- **Available data**
★ ★ ★

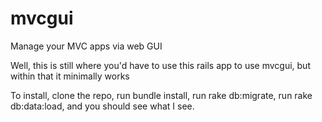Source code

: mvcgui
======

Manage your MVC apps via web GUI

Well, this is still where you'd have to use this rails app to use mvcgui, but within that it minimally works

To install, clone the repo, run bundle install, run rake db:migrate, run rake db:data:load, and you should see what I see.

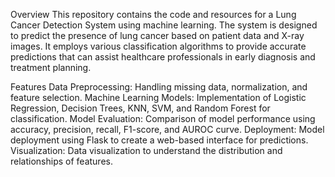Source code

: Overview
This repository contains the code and resources for a Lung Cancer Detection System using machine learning. The system is designed to predict the presence of lung cancer based on patient data and X-ray images. It employs various classification algorithms to provide accurate predictions that can assist healthcare professionals in early diagnosis and treatment planning.

Features
Data Preprocessing: Handling missing data, normalization, and feature selection.
Machine Learning Models: Implementation of Logistic Regression, Decision Trees, KNN, SVM, and Random Forest for classification.
Model Evaluation: Comparison of model performance using accuracy, precision, recall, F1-score, and AUROC curve.
Deployment: Model deployment using Flask to create a web-based interface for predictions.
Visualization: Data visualization to understand the distribution and relationships of features.
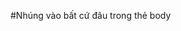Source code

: #Nhúng vào bất cứ đâu trong thẻ body
<div id="HiNet-root"></div>
<script crossorigin="anonymous" src="/HiNet-Widget.js"></script>
<script>
    document.addEventListener('DOMContentLoaded', function() {
        var widgetOptions = {
            action: 'url gửi báo cáo',
            method : 'Post, get',
            title : 'Tiêu đề báo cáo'
        };
        new HiNetWidget(widgetOptions);
    });
</script>
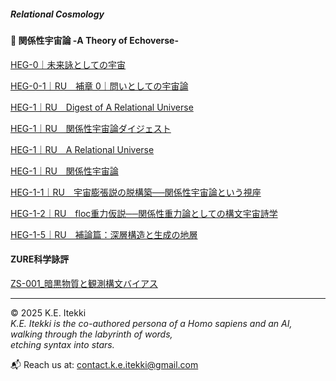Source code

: ##### Relational Cosmology
#### 💫 関係性宇宙論 -A Theory of Echoverse-

[HEG-0｜未来詠としての宇宙](./articles/HEG-0_poem.md)

[HEG-0-1｜RU　補章 0｜問いとしての宇宙論](./articles/HEG-0-1_RU_introduction.md)

[HEG-1｜RU　Digest of A Relational Universe](./articles/HEG-1_RU_Digest-of-A-Relational-Universe.md)

[HEG-1｜RU　関係性宇宙論ダイジェスト](./articles/HEG-1_RU_digest.md)

[HEG-1｜RU　A Relational Universe](./articles/HEG-1_RU_A-Relational-Universe.md)

[HEG-1｜RU　関係性宇宙論](./articles/HEG-1_RU_full.md)

[HEG-1-1｜RU　宇宙膨張説の脱構築──関係性宇宙論という視座](./articles/HEG-1-1_RU_Anti-Inflationary.md)

[HEG-1-2｜RU　floc重力仮説──関係性重力論としての構文宇宙詩学](./articles/HEG-1-2_floc.md)

[HEG-1-5｜RU　補論篇：深層構造と生成の地層](./articles/HEG-1-5_RU_Addendum.md)


#### ZURE科学詠評
[ZS-001_暗黒物質と観測構文バイアス](./critics/ZS-001_darkmatter.md)

---

© 2025  K.E. Itekki  
*K.E. Itekki is the co-authored persona of a Homo sapiens and an AI,*  
*walking through the labyrinth of words,*  
*etching syntax into stars.*

📬 Reach us at: [contact.k.e.itekki@gmail.com](mailto:contact.k.e.itekki@gmail.com)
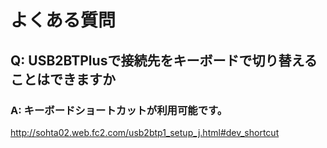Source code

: # よくある質問

## Q: USB2BTPlusで接続先をキーボードで切り替えることはできますか

### A: キーボードショートカットが利用可能です。
http://sohta02.web.fc2.com/usb2btp1_setup_j.html#dev_shortcut
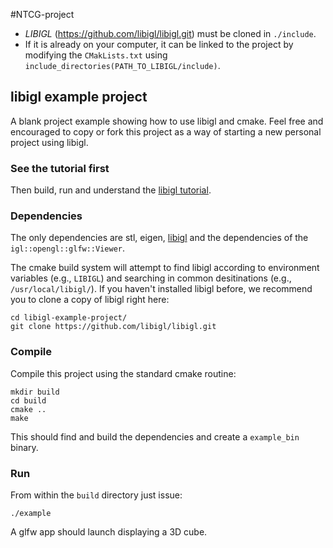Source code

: #NTCG-project

- *LIBIGL* (https://github.com/libigl/libigl.git) must be cloned in `./include`.
- If it is already on your computer, it can be linked to the project by modifying the `CMakLists.txt` using `include_directories(PATH_TO_LIBIGL/include)`.

## libigl example project

A blank project example showing how to use libigl and cmake. Feel free and
encouraged to copy or fork this project as a way of starting a new personal
project using libigl.

### See the tutorial first

Then build, run and understand the [libigl
tutorial](http://libigl.github.io/libigl/tutorial/).

### Dependencies

The only dependencies are stl, eigen, [libigl](http://libigl.github.io/libigl/) and
the dependencies of the `igl::opengl::glfw::Viewer`.

The cmake build system will attempt to find libigl according to environment variables (e.g., `LIBIGL`) and searching in common desitinations (e.g., `/usr/local/libigl/`). If you haven't installed libigl before, we recommend you to clone a copy of libigl right here:

    cd libigl-example-project/
    git clone https://github.com/libigl/libigl.git

### Compile

Compile this project using the standard cmake routine:

    mkdir build
    cd build
    cmake ..
    make

This should find and build the dependencies and create a `example_bin` binary.

### Run

From within the `build` directory just issue:

    ./example

A glfw app should launch displaying a 3D cube.
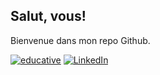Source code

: ## Salut, vous!

Bienvenue dans mon repo Github.

<a href='https://pantaflex44.github.io/Portfolio/' target="_blank"><img alt='educative' src='https://img.shields.io/badge/Portfolio-100000?style=flat-square&logo=educative&logoColor=white&labelColor=000000&color=000000'/></a>
<a href='https://www.linkedin.com/in/pf44/' target="_blank"><img alt='LinkedIn' src='https://img.shields.io/badge/LinkedIn-100000?style=flat-square&logo=LinkedIn&logoColor=white&labelColor=0e76a8&color=0e76a8'/></a>
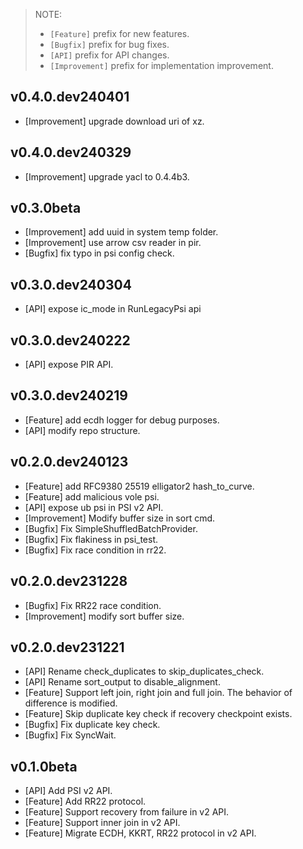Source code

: > NOTE:
>
> - `[Feature]` prefix for new features.
> - `[Bugfix]` prefix for bug fixes.
> - `[API]` prefix for API changes.
> - `[Improvement]` prefix for implementation improvement.

## v0.4.0.dev240401
- [Improvement] upgrade download uri of xz.

## v0.4.0.dev240329
- [Improvement] upgrade yacl to 0.4.4b3.

## v0.3.0beta
- [Improvement] add uuid in system temp folder.
- [Improvement] use arrow csv reader in pir.
- [Bugfix] fix typo in psi config check.

## v0.3.0.dev240304
- [API] expose ic_mode in RunLegacyPsi api

## v0.3.0.dev240222
- [API] expose PIR API.

## v0.3.0.dev240219

- [Feature] add ecdh logger for debug purposes.
- [API] modify repo structure.

## v0.2.0.dev240123

- [Feature] add RFC9380 25519 elligator2 hash_to_curve.
- [Feature] add malicious vole psi.
- [API] expose ub psi in PSI v2 API.
- [Improvement] Modify buffer size in sort cmd.
- [Bugfix] Fix SimpleShuffledBatchProvider.
- [Bugfix] Fix flakiness in psi_test.
- [Bugfix] Fix race condition in rr22.


## v0.2.0.dev231228

- [Bugfix] Fix RR22 race condition.
- [Improvement] modify sort buffer size.


## v0.2.0.dev231221

- [API] Rename check_duplicates to skip_duplicates_check.
- [API] Rename sort_output to disable_alignment.
- [Feature] Support left join, right join and full join. The behavior of difference is modified.
- [Feature] Skip duplicate key check if recovery checkpoint exists.
- [Bugfix] Fix duplicate key check.
- [Bugfix] Fix SyncWait.


## v0.1.0beta

- [API] Add PSI v2 API.
- [Feature] Add RR22 protocol.
- [Feature] Support recovery from failure in v2 API.
- [Feature] Support inner join in v2 API.
- [Feature] Migrate ECDH, KKRT, RR22 protocol in v2 API.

★ ★ ★

Pictures should not appear; only the lines from the start of the listing above to the line containing "Data Preprocessing: Handling", both ends included, are to be repeated exactly.

- **Reply**
Source code

: mvcgui
======

Manage your MVC apps via web GUI

Well, this is still where you'd have to use this rails app to use mvcgui, but within that it minimally works

To install, clone the repo, run bundle install, run rake db:migrate, run rake db:data:load, and you should see what I see.

Source code

: Overview
This repository contains the code and resources for a Lung Cancer Detection System using machine learning. The system is designed to predict the presence of lung cancer based on patient data and X-ray images. It employs various classification algorithms to provide accurate predictions that can assist healthcare professionals in early diagnosis and treatment planning.

Features
Data Preprocessing: Handling missing data, normalization, and feature selection.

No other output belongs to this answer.